Two other horror classics also took a cue from Gein’s ghastly behaviors. Alfred Hitchcock’s 1960 masterpiece Psycho features a cross-dressing, mother-obsessed murderer. And Jonathan Demme’s 1991 Silence of the Lambs draws from similar themes.
Clearly, Ed Gein is one of the best horror movie inspirations in the genre.
‘A Nightmare on Elm Street’ is rooted in true events from the 1970s
Freddie Kruger doesn’t exactly lend himself to credibility as a true character. But the gruesome events chronicled in the 1984 horror classic A Nightmare on Elm Street are partially true. Per Vulture, director Wes Craven said he took inspiration from an article about a Cambodian family in the Los Angeles Times.
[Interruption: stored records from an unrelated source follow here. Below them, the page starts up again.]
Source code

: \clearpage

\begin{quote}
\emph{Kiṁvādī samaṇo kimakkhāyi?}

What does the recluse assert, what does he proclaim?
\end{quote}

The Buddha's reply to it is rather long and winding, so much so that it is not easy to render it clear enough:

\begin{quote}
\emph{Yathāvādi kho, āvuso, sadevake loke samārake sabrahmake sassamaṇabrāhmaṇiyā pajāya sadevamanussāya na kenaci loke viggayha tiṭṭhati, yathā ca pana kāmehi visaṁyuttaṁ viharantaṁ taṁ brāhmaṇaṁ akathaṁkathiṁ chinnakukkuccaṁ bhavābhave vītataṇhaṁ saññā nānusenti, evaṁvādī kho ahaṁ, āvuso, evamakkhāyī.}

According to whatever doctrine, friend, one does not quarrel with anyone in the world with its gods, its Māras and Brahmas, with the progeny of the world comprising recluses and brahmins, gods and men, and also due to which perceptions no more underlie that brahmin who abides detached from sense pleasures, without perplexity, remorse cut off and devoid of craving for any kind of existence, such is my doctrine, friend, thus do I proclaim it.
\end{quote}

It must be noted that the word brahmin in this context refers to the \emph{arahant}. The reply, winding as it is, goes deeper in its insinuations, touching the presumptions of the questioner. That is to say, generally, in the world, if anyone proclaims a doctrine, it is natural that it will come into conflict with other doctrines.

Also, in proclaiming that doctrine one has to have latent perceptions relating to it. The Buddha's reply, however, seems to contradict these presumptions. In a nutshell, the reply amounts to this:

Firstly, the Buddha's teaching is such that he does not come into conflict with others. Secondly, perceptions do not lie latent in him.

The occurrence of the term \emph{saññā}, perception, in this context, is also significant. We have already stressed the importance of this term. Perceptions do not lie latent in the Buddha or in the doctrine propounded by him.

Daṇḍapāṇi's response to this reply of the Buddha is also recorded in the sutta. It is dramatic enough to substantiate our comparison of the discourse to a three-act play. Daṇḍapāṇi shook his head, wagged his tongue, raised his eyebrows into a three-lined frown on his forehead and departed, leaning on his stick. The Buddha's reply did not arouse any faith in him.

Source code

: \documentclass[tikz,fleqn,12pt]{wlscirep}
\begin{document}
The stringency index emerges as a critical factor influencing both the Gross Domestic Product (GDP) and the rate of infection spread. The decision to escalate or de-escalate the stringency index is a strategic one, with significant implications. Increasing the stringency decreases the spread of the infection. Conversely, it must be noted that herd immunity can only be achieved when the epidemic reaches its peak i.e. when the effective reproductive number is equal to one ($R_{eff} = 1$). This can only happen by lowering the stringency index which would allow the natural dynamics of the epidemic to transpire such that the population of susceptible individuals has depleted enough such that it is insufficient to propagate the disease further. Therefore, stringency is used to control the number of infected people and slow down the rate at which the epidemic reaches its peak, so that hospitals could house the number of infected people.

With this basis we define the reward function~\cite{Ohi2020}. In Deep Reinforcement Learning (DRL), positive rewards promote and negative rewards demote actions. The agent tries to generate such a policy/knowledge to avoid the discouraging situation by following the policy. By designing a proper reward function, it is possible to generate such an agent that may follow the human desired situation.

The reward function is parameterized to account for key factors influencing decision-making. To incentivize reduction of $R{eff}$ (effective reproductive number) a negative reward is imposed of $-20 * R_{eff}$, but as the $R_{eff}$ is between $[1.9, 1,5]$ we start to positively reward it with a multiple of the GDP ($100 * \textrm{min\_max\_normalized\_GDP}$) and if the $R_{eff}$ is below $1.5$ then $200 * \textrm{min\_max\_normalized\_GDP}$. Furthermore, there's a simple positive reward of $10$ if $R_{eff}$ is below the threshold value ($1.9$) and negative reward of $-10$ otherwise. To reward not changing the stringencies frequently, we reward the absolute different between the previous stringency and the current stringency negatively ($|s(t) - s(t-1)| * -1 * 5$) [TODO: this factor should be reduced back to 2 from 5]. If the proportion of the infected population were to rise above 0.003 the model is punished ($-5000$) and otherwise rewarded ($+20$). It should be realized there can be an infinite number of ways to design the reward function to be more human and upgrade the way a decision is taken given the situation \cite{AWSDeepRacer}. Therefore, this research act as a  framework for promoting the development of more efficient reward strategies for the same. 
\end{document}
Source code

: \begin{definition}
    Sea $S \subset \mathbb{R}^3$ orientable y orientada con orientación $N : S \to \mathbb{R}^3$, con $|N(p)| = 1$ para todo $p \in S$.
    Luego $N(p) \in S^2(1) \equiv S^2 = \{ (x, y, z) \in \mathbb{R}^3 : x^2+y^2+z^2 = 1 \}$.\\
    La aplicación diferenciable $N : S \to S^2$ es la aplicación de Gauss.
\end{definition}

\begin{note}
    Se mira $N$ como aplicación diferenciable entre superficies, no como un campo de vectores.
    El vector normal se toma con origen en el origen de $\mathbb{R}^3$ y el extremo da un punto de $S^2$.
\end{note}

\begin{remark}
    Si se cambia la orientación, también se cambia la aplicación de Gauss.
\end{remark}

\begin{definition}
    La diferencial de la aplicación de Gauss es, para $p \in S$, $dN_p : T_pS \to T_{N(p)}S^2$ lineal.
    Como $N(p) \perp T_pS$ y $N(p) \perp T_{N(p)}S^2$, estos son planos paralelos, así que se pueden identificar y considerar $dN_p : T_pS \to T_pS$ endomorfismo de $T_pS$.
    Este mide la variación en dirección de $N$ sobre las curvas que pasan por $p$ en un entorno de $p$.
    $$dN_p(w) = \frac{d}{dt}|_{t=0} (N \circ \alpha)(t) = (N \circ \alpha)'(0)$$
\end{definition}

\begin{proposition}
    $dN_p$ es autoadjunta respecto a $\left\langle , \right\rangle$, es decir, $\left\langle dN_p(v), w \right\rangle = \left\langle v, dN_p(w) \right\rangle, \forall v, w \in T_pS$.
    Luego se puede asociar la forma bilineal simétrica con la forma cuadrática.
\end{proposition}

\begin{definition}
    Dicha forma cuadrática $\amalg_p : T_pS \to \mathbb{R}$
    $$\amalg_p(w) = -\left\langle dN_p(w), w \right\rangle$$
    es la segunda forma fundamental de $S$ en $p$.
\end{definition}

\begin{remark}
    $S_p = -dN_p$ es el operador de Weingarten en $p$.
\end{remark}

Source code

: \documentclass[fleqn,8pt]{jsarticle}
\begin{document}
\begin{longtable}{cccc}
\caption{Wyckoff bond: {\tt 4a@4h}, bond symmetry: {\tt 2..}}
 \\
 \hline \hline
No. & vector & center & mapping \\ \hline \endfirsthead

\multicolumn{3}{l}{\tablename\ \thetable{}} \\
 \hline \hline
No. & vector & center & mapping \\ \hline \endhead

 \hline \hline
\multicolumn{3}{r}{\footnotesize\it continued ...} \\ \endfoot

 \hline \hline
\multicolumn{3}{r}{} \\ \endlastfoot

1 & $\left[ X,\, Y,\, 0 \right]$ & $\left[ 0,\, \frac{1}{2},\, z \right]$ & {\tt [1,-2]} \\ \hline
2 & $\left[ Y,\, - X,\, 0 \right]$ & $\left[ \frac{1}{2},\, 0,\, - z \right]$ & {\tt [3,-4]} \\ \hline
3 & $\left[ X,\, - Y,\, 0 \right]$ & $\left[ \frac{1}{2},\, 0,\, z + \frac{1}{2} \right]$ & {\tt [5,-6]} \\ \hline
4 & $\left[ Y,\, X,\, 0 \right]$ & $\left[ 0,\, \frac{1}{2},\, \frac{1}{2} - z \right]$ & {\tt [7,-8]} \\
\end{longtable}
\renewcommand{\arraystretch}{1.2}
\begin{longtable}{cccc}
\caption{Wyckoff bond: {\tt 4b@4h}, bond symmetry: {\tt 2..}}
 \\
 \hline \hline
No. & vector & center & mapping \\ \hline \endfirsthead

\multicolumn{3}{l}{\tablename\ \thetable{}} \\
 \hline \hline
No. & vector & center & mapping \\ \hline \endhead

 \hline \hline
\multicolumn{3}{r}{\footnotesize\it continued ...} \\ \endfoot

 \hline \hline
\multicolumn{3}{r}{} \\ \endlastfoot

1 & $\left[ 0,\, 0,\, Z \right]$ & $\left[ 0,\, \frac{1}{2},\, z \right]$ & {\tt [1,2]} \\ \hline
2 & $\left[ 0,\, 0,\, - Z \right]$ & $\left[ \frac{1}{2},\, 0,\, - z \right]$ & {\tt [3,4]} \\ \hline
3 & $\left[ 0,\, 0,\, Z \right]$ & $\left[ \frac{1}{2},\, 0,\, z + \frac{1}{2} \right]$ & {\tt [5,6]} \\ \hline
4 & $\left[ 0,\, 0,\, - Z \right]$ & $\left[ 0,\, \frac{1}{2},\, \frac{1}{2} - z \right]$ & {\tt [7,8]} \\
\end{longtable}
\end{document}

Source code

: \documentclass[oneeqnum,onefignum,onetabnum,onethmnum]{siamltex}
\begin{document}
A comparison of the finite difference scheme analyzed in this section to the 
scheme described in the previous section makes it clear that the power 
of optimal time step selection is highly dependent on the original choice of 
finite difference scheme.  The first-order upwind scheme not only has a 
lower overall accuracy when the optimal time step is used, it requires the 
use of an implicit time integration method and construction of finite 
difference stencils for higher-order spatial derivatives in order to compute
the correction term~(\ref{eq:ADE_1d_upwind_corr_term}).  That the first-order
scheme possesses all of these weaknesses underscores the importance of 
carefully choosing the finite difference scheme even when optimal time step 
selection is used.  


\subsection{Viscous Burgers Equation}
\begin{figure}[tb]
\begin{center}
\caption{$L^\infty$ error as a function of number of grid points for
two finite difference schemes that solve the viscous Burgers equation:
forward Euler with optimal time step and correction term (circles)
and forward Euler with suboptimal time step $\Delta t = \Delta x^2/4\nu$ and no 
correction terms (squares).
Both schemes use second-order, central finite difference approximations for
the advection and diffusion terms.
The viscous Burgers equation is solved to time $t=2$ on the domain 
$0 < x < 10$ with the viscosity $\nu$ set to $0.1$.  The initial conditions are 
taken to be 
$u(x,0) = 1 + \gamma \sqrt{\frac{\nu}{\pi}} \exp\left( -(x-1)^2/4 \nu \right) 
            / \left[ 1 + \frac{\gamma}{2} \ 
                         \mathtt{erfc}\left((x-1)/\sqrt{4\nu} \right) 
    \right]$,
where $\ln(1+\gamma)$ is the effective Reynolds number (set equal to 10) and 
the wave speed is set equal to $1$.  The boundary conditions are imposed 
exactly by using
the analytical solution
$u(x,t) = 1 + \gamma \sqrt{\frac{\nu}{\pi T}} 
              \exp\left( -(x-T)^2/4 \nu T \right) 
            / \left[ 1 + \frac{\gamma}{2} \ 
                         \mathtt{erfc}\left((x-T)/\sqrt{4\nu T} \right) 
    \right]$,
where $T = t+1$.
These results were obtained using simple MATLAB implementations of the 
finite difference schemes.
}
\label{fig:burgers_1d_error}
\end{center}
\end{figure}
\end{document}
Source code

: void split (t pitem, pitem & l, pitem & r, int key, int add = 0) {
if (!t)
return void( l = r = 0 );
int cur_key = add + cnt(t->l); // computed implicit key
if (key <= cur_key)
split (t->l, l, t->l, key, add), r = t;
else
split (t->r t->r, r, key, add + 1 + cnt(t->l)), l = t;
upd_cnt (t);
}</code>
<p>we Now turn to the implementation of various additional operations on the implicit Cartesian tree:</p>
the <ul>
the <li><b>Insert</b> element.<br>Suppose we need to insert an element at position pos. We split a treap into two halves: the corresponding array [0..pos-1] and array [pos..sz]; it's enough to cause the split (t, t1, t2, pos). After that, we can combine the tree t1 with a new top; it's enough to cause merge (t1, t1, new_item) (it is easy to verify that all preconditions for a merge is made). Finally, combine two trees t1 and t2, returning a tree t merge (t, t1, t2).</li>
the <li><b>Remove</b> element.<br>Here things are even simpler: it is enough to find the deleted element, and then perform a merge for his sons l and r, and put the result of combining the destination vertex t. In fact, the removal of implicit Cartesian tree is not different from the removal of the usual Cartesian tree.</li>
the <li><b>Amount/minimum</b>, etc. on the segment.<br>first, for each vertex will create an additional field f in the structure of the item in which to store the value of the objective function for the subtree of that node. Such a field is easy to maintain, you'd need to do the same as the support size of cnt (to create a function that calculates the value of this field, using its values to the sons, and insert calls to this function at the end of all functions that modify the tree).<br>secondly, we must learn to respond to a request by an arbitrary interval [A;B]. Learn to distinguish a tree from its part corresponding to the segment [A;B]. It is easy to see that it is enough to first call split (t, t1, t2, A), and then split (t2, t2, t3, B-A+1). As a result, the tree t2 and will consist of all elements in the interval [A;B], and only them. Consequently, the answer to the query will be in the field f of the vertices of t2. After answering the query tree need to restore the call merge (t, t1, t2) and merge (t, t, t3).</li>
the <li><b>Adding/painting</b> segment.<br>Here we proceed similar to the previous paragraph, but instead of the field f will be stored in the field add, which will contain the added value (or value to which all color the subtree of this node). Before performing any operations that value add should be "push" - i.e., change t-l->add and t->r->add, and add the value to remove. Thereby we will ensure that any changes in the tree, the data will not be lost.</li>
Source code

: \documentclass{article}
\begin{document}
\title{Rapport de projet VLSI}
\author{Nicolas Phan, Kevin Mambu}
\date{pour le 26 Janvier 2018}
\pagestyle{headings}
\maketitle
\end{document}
The family survived the Killing Fields in Cambodia. Once they made it to the US, their young son had horrible nightmares, then subsequently died in his sleep.
“He told his parents he was afraid that if he slept, the thing chasing him would get him, so he tried to stay awake for days at a time,” Craven said. “When he finally fell asleep, his parents thought this crisis was over. Then they heard screams in the middle of the night. By the time they got to him, he was dead. He died in the middle of a nightmare. Here was a youngster having a vision of a horror that everyone older was denying. That became the central line of Nightmare on Elm Street.”
So, the best horror movies we’ve listed will surely satisfy the craving for those who have an appreciation generated by the additional thrill of knowing a horror story has some truth. Just make sure to leave the light on when you go to sleep.